D’ailleurs, dans la procédure de 2015, le sujet du signalement c’était le voyage de Brahim Abdeslam en Syrie. (…) Vouloir partir en Syrie c’est autrement plus grave que de voir quelqu’un regarder des vidéos. Donc, quand le 16 février 2015, la police locale entend Brahim Abdeslam, il réussit à endormir les sens de tous les ensquêteurs et personne ne fait d’enquête sur le voyage. (…) 

 

Maître Haeri : « alors, la question de la violence maintenant. La difficulté en matière pénale c’est que quand on reproche à Amri d’avoir été au courant de la radicalisation de Brahim Abdeslam, je ne sais pas quelle tranche on m’oppose. En réalité, c’est le Conseil constitutionnel qui répond à la question. Vous avez des décisions qui sont fondamentales, du 10 février 2017 et du ____ 2017. Elle est fondamentale cette décision parce qu’elle distingue l’acte matériel de consulter, et l’adhésion idéologique. (…) L’adhésion à une idéologie ne présume pas la volonté de rentrer dans l’action menée par l’idéologie. Le Conseil constitutionnel coupe court à toute présomption favorable aux poursuites.

 

Maître Haeri : « (…) les vidéos elles existent. Ce n’est pas contesté. Il y a une personne qui les aggrave. Qui a participé à fabriquer cette image ? C’est évidemment Rafik El Hassani : quelqu’un qui recouvre la mémoire au fur et à mesure où l’audience avance ! (…) Ca passe de « parfois »  à « toute la journée Brahim il regardait des vidéos. Ce qu’il fait, et c’est là que c’est assez fourbe ; c’est qu’il impute toutes les informations qu’il a vues lui-même, il les impute aux autres. (…) Il charge les autres, il se décharge. Ce qu’il faut faire c’est disqualifier son témoignage et voir ce qu’étaient ces vidéos aux Béguines.

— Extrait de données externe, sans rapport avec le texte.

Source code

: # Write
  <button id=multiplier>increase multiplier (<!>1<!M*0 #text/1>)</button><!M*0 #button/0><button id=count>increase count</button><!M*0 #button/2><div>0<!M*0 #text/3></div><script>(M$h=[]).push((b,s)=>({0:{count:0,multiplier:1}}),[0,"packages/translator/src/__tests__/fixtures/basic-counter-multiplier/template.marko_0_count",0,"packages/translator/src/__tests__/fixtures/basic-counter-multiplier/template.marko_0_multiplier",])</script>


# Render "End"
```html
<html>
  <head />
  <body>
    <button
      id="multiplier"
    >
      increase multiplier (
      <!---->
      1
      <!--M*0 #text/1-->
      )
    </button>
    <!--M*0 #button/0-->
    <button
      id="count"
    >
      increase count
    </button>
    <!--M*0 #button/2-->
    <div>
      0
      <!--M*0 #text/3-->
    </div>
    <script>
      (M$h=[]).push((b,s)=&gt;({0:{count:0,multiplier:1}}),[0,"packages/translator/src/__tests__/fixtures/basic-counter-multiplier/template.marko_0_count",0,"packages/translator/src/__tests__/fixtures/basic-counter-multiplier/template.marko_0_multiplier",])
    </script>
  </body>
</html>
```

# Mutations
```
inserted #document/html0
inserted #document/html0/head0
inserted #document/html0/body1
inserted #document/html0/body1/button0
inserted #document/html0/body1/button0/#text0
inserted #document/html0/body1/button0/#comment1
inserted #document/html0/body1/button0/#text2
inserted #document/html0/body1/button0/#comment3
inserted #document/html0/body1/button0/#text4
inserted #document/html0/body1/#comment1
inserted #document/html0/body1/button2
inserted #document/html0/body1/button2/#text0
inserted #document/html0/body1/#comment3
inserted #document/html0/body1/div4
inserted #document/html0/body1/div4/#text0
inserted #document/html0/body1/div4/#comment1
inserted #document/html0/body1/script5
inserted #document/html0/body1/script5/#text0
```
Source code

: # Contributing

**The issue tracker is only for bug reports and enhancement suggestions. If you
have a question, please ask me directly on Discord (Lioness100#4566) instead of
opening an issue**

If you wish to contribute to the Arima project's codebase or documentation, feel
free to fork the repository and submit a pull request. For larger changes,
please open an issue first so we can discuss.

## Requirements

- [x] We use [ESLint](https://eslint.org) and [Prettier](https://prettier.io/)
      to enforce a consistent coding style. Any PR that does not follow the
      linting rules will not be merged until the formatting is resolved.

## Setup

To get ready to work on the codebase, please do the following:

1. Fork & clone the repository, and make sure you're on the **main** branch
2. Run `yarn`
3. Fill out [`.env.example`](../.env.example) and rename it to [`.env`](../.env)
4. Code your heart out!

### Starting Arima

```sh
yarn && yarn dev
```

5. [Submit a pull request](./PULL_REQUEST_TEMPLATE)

Et là on retrouve quelque chose de plus mesuré. (…) Les Béguines, c’est un café. Shiteux. (…) Il n’y a pas de groupe homogène, il y a une clientèle variée et les témoignages abondent. (…) Dans l’imaginaire collectif, le radicalisé n’accepte pas la contradiction. Là, dans plusieurs témoignages, on a l’idée qu’on  pouvait apporter à Brahim Abdeslam la contradiction. Vous voyez que progressivement on projette un peu de nuance, un peu de mesure. (…) La contradiction c’est un élément essentiel. C’était un café, où on regardait des vidéos dégueulasses, mais c’était réduit à une personne ! 

 

La première composante du dol, elle manque. Non seulement il n’avait pas connaissance de l’adhésion à l’idéologie des frères Abdeslam et quand bien même il l’aurait eu, on ne peut pas déduire de celle-ci, la volonté de rejoindre le mouvement. Il n’a pas pu comprendre qu’en rendant des services, il ne s’adressait ni à l’un ni à l’autre mais à des personnes formant déjà une entente terroriste. Et cette deuxième branche du dol général, c’est toute la question de l’élément matériel. 

 

Maître Haeri : « admettons même que la connaissance soit acquise. La preuve maintenant c’est celle de la volonté d’Amri de causer un dommage. Connaissance et volonté ne se confondent pas. Ensuite, volonté ne se confond pas avec mobile. Tant que vous n’aurez pas dégagé la preuve de la volonté du dommage, vous ne pourrez pas tirer les conséquences (…). Troisième difficulté et écueil dans lequel ne pas rentrer : ce serait considérer que la volonté, elle se déduit de la proximité.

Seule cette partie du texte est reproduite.